An explosion is coming - WaPo opinion piece

Kirblar

Banned
Oct 25, 2017
30,745
First, yes, explosion is figurative language here.

Second, This is not an article I would have expected from Dana Milbank.

Third, this is perhaps the best summary of the GOP gerrymandering and representation issues that have led us here I've seen. GOP base voters have been obsessed with the courts, in large part due to Roe v Wade, for ages, and that single-minded obsession with gaining power has been leading them to obsess over making sure they have friendly faces unwilling to actually check it.

https://www.washingtonpost.com/opin...d3beccdd7a3_story.html?utm_term=.4d0963414b27

Eight years ago, when Congress was about to pass Obamacare, John A. Boehner, leader of a powerless Republican congressional minority, gave a passionate, prescient speech on the House floor.
This was Boehner’s famous “hell no, you can’t” speech. But the Democrats could. They had the votes, and they passed Obamacare. Boehner was correct in his prediction, though. The Democrats were soon on their way to minority status in the House and would later lose the Senate and the presidency.
Now I think I know how Boehner felt in 2010. We see Majority Leader Mitch McConnell (R-Ky.) vowing to ram through the Senate the confirmation of the decisive fifth hard-right justice on the Supreme Court, quite likely signaling the end of legal abortion in much of America and possibly same-sex marriage and other rights Americans embrace, in far greater number, than they ever did Obamacare.
One wants to cry out: Hell no, you can’t!

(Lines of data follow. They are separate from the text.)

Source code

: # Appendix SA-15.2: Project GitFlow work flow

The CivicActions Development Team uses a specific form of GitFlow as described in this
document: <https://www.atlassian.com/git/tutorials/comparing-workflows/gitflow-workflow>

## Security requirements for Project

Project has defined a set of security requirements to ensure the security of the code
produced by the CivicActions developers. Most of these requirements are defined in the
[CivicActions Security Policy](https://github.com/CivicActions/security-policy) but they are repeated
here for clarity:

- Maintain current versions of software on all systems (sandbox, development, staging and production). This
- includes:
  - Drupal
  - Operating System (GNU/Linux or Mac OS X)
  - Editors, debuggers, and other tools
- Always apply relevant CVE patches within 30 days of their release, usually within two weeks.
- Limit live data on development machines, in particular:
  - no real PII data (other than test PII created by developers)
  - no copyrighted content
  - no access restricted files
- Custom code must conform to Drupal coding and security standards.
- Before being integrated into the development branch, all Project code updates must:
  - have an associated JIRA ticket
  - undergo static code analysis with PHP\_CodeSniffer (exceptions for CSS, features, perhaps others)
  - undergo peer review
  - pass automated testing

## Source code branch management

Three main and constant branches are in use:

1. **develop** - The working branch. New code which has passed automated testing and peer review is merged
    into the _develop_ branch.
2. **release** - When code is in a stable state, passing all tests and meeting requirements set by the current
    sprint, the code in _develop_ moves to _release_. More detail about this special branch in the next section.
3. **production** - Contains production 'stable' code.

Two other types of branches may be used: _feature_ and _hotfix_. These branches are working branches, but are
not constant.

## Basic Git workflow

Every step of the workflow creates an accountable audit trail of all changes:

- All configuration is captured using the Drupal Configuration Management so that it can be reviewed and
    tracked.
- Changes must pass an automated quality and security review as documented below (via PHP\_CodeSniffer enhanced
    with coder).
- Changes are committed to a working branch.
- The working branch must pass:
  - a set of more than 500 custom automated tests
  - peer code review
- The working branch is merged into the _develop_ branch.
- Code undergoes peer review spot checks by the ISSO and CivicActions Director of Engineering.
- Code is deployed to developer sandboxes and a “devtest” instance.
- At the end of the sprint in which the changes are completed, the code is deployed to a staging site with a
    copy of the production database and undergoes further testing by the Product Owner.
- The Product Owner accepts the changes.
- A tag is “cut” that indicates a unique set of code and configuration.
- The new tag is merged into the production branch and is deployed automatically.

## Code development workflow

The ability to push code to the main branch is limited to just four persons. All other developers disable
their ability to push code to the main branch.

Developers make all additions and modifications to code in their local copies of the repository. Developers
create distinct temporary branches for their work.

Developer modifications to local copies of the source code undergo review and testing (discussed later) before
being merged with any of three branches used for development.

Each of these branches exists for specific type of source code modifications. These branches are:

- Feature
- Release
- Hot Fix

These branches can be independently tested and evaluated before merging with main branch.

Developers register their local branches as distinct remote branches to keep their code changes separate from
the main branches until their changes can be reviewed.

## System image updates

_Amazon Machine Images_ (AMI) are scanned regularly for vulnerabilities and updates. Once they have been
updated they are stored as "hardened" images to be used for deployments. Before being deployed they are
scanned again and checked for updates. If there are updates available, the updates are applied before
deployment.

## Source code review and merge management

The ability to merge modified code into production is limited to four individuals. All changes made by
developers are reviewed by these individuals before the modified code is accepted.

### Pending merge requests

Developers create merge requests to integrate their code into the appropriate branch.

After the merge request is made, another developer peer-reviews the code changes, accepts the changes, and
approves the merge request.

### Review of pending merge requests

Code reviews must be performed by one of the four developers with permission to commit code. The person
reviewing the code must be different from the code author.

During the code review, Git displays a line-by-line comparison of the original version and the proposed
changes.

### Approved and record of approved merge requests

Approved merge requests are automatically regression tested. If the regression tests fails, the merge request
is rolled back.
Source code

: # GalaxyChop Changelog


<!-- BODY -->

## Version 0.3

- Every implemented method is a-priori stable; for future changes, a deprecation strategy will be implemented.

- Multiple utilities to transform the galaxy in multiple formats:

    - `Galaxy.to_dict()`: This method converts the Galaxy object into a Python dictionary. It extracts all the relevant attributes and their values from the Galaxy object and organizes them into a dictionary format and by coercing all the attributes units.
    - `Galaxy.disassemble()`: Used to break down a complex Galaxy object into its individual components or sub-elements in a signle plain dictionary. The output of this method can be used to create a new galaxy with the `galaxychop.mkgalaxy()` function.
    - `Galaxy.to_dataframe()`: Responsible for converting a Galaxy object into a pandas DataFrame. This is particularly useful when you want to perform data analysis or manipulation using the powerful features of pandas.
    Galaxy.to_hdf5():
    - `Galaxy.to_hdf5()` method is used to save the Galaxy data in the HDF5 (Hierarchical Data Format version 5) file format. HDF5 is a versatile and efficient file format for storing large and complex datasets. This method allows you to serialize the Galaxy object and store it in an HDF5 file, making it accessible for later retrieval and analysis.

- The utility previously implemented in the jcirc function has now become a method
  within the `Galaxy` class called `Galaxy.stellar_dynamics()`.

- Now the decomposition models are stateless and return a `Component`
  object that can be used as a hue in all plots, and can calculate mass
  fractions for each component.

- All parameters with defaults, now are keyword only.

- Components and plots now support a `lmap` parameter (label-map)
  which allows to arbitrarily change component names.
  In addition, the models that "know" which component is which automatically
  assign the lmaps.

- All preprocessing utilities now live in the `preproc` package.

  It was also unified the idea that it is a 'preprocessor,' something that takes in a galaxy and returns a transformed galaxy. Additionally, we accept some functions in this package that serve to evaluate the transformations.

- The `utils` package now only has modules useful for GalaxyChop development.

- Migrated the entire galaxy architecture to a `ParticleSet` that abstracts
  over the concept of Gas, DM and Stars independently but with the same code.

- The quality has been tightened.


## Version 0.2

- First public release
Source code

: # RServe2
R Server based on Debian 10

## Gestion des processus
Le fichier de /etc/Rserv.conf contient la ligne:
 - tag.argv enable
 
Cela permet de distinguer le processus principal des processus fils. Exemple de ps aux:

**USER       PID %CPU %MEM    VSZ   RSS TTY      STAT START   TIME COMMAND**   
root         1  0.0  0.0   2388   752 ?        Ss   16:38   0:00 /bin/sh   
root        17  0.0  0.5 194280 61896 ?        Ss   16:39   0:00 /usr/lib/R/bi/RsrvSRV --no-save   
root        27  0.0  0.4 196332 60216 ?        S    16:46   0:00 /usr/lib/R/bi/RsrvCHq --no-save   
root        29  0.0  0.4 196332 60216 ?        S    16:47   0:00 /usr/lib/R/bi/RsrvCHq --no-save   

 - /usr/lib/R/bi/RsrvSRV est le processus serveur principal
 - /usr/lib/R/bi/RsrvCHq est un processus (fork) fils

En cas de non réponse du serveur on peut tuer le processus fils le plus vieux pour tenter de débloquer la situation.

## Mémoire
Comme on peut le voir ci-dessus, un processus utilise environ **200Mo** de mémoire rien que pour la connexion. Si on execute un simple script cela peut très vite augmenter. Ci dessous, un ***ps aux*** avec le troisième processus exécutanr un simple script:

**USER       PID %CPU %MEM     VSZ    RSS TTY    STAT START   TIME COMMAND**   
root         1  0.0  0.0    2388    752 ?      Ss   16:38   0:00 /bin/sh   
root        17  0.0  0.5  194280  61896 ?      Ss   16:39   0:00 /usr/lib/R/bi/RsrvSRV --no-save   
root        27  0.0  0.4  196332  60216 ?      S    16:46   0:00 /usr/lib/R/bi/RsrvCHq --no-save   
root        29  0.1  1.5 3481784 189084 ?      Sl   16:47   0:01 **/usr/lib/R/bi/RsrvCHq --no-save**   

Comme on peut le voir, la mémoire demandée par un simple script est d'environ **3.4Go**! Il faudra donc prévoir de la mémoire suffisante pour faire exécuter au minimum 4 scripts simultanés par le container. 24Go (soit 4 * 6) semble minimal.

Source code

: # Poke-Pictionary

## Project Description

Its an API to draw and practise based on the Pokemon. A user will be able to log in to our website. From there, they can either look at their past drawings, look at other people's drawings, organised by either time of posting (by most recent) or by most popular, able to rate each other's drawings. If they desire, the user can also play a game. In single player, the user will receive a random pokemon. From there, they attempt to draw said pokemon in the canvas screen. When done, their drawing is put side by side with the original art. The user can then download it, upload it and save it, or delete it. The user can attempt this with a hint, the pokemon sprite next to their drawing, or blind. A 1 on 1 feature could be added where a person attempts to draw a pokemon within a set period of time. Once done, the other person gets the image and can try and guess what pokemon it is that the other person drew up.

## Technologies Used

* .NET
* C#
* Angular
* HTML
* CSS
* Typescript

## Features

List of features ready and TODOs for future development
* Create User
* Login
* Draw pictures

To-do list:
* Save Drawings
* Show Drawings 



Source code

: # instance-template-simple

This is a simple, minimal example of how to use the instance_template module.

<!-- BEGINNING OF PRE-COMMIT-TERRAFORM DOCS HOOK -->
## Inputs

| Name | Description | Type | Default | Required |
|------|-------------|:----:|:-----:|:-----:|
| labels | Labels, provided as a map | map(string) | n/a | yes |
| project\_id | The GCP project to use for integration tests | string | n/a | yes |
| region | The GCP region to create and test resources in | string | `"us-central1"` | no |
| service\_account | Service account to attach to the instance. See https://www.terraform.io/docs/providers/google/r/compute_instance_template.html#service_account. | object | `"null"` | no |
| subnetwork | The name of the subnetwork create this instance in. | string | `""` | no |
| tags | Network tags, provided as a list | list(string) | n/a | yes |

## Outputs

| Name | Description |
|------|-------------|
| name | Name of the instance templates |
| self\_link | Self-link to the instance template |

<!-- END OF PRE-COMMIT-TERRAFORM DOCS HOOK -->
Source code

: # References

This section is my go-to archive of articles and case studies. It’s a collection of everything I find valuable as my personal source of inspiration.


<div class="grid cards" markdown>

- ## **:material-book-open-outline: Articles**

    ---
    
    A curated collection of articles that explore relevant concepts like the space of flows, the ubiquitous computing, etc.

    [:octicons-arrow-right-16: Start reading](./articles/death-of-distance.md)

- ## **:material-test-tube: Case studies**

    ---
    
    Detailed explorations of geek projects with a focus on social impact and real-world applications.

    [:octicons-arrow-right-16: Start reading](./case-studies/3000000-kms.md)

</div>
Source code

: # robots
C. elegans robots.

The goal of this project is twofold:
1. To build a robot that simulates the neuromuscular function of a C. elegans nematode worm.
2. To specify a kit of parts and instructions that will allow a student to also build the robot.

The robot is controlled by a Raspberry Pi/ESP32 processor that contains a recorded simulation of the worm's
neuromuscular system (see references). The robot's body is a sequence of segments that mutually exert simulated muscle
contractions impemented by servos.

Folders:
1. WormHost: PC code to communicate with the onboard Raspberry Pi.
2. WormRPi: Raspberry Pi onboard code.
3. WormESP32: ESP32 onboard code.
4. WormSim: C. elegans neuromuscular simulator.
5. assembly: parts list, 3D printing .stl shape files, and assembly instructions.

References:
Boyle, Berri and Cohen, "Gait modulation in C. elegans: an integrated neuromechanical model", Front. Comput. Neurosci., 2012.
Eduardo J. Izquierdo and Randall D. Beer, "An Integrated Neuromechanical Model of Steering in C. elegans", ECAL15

But Republicans can. They have the votes. Democrats can and should fight, but the GOP controls the schedule, sets the rules and already eliminated the procedures that gave the minority a say in Supreme Court confirmations.
Now we have a Supreme Court nomination — the second in as many years — from an unpopular president who lost the popular vote by 2.8 million. The nominee will be forced through by also-unpopular Senate Republicans, who, like House Republicans, did not win a majority of the vote in 2016.
Compounding the outrage, each of the prospective nominees is all but certain, after joining the court, to support the eventual overturning of Roe v. Wade, which has held the nation together in a tenuous compromise on abortion for 45 years and is supported by two-thirds of Americans. For good measure, the new justice may well join the other four conservative justices in revoking same-sex marriage, which also has the support of two-thirds of Americans. And this comes after the Republicans essentially stole a Supreme Court seat by refusing to consider President Barack Obama’s nominee, Merrick Garland, to a vacant seat.
Republicans have been defying gravity for some time. As New York magazine’s Jonathan Chait reminds us in a smart piece, they lost the popular vote in six of the last seven presidential elections. Electoral college models show Republicans could plausibly continue to win the White House without popular majorities.
Because of partisan gerrymandering and other factors, Democrats could win by eight percentage points and still not gain control of the House, one study found. And the two-senators-per-state system (which awards people in Republican Wyoming 70 times more voting power than people in Democratic California) gives a big advantage to rural, Republican states.
The Supreme Court’s conservative majority has protected Republican minority rule. It gave the wealthy freedom to spend unlimited dark money on elections, while crippling the finances of unions. It sustained gerrymandering and voter-suppression laws that reduce participation of minority voters. And, of course, it gave the presidency to George W. Bush.
Control of the judiciary, and the resulting protection of minority rule, has been the prize for Republicans who tolerated President Trump’s starting a trade war, losing allies while getting cozy with Kim Jong Un and Vladimir Putin, flirting with white supremacists, paying off a porn star and attacking the justice system while his former advisers are indicted and convicted.
The backlash is coming. It is the deserved consequence of minority-rule government protecting the rich over everybody else, corporations over workers, whites over nonwhites and despots over democracies. It will explode , God willing, at the ballot box and not in the streets.
 

entremet

Member
Oct 26, 2017
36,578
Republican rule is a tyrant looking to extend its power by nefarious means. From voter ID laws to gerrymandering/
 

Betty

The Fallen
Oct 25, 2017
15,078
"The backlash is coming."

Unfortunately that backlash could come in the form of far left progressives fighting amongst centrist Democrats which may lead to a change in the liberal politics, which is fine and all, but will also divide the vote enough for a 2020 loss.
 
OP
OP
Kirblar

Kirblar

Banned
Oct 25, 2017
30,745
"The backlash is coming."

Unfortunately that backlash could come in the form of far left progressives fighting amongst centrist Democrats which may lead to a change in the liberal politics, but will also divide the vote enough for a 2020 loss.
This is not playing out in actual election behavior at the state/local level whatsoever in 2017 or 2018.
 

Helot_Azure

Banned
Oct 29, 2017
1,521
If Republicans hold both houses of Congress after mid-terms, there will be rioting in the streets.
 

Neoweee

Member
Oct 25, 2017
5,660
Except a Bernie styled socialist Democrat just beat out a centre Democrat in a New York district and it's energised many people.
There's not any evidence that it has energized people. A lot of things, including a pitiful 14% turnout, were necessary for that to happen. Large swings to the left definitely aren't the norm.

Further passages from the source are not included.